I'm working on an IK system, and I'm getting some weird behaviors in cases where an axis of rotation (determined from a cross product) flips. In these cases, I would like to detect

So the question is, given two vectors, A and B, which are both orthogonal to an axis N, is it possible to know for which values cross(A, B) is in the same direction as N, and for which values it is in the opposite direction?

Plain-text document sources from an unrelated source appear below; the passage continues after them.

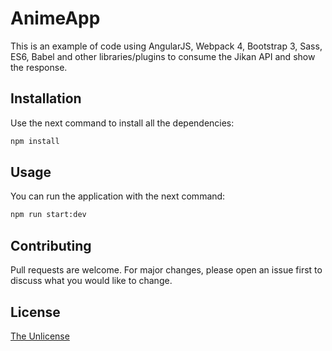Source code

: # AnimeApp

This is an example of code using AngularJS, Webpack 4, Bootstrap 3, Sass, ES6, Babel and other libraries/plugins to consume the Jikan API and show the response.

## Installation

Use the next command to install all the dependencies:

```bash
npm install
```

## Usage

You can run the application with the next command:

```bash
npm run start:dev
```

## Contributing
Pull requests are welcome. For major changes, please open an issue first to discuss what you would like to change.

## License
[The Unlicense](https://choosealicense.com/licenses/unlicense/)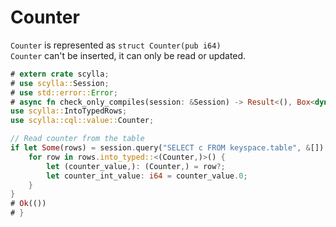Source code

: # Counter
`Counter` is represented as `struct Counter(pub i64)`\
`Counter` can't be inserted, it can only be read or updated.

```rust
# extern crate scylla;
# use scylla::Session;
# use std::error::Error;
# async fn check_only_compiles(session: &Session) -> Result<(), Box<dyn Error>> {
use scylla::IntoTypedRows;
use scylla::cql::value::Counter;

// Read counter from the table
if let Some(rows) = session.query("SELECT c FROM keyspace.table", &[]).await?.rows {
    for row in rows.into_typed::<(Counter,)>() {
        let (counter_value,): (Counter,) = row?;
        let counter_int_value: i64 = counter_value.0;
    }
}
# Ok(())
# }
```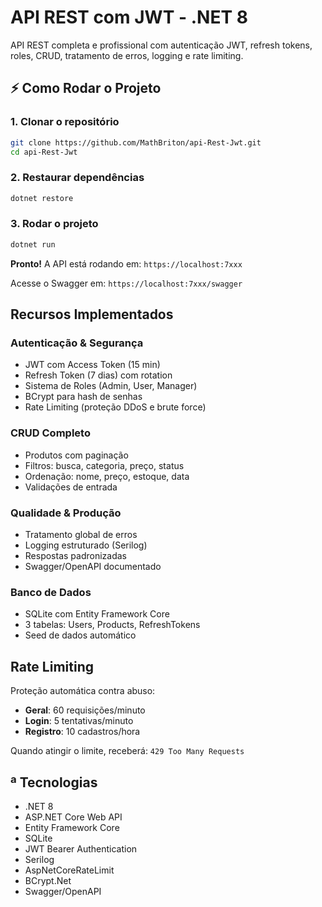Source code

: # API REST com JWT - .NET 8

API REST completa e profissional com autenticação JWT, refresh tokens, roles, CRUD, tratamento de erros, logging e rate limiting.

## ⚡ Como Rodar o Projeto

### 1. Clonar o repositório
```bash
git clone https://github.com/MathBriton/api-Rest-Jwt.git
cd api-Rest-Jwt
```

### 2. Restaurar dependências
```bash
dotnet restore
```

### 3. Rodar o projeto
```bash
dotnet run
```

**Pronto!** A API está rodando em: `https://localhost:7xxx`

Acesse o Swagger em: `https://localhost:7xxx/swagger`

## Recursos Implementados

### Autenticação & Segurança
- JWT com Access Token (15 min)
- Refresh Token (7 dias) com rotation
- Sistema de Roles (Admin, User, Manager)
- BCrypt para hash de senhas
- Rate Limiting (proteção DDoS e brute force)

### CRUD Completo
- Produtos com paginação
- Filtros: busca, categoria, preço, status
- Ordenação: nome, preço, estoque, data
- Validações de entrada

### Qualidade & Produção
- Tratamento global de erros
- Logging estruturado (Serilog)
- Respostas padronizadas
- Swagger/OpenAPI documentado

### Banco de Dados
- SQLite com Entity Framework Core
- 3 tabelas: Users, Products, RefreshTokens
- Seed de dados automático

## Rate Limiting

Proteção automática contra abuso:

- **Geral**: 60 requisições/minuto
- **Login**: 5 tentativas/minuto
- **Registro**: 10 cadastros/hora

Quando atingir o limite, receberá: `429 Too Many Requests`

## ª Tecnologias

- .NET 8
- ASP.NET Core Web API
- Entity Framework Core
- SQLite
- JWT Bearer Authentication
- Serilog
- AspNetCoreRateLimit
- BCrypt.Net
- Swagger/OpenAPI
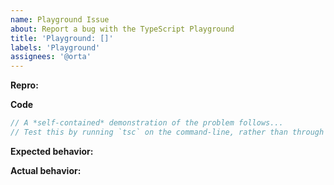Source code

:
```yaml
---
name: Playground Issue
about: Report a bug with the TypeScript Playground
title: 'Playground: []'
labels: 'Playground'
assignees: '@orta'
---
```


<!-- Summary -->

<!-- Screenshot -->

<!-- Drag a screenshot image inbetween these ^ -->

<!-- Bug Report -->

**Repro:**

**Code**

```ts
// A *self-contained* demonstration of the problem follows...
// Test this by running `tsc` on the command-line, rather than through another build tool such as Gulp, Webpack, etc.
```

**Expected behavior:**

**Actual behavior:**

In other words, imagine A and B are vectors in a plane. A is fixed, and B is rotating freely in the plane. Is it possible, only knowing the values of A and B, to know whether cross(A, B) is pointing "into" or "out of" the plane?

Answer 1

Presumably, you have a vector $N$ to represent the direction of your axis. If that's the case, then look at the sign of the dot-product $$ \langle A \times B,N \rangle = \operatorname{dot}(\operatorname{cross}(A,B),N) $$ We can also calculate this quantity as the determinant $$ \det \pmatrix{N_1 & N_2 & N_3\\A_1 & A_2 & A_3\\B_1 & B_2 & B_3} $$ If the dot-product is positive, then the vectors are parallel. If the dot-product is negative, then the vectors point in the opposite direction. If the dot product is zero, then something is wrong: either $A$ is parallel/opposite to $B$, or $N$ is in the plane spanned by $A$ and $B$.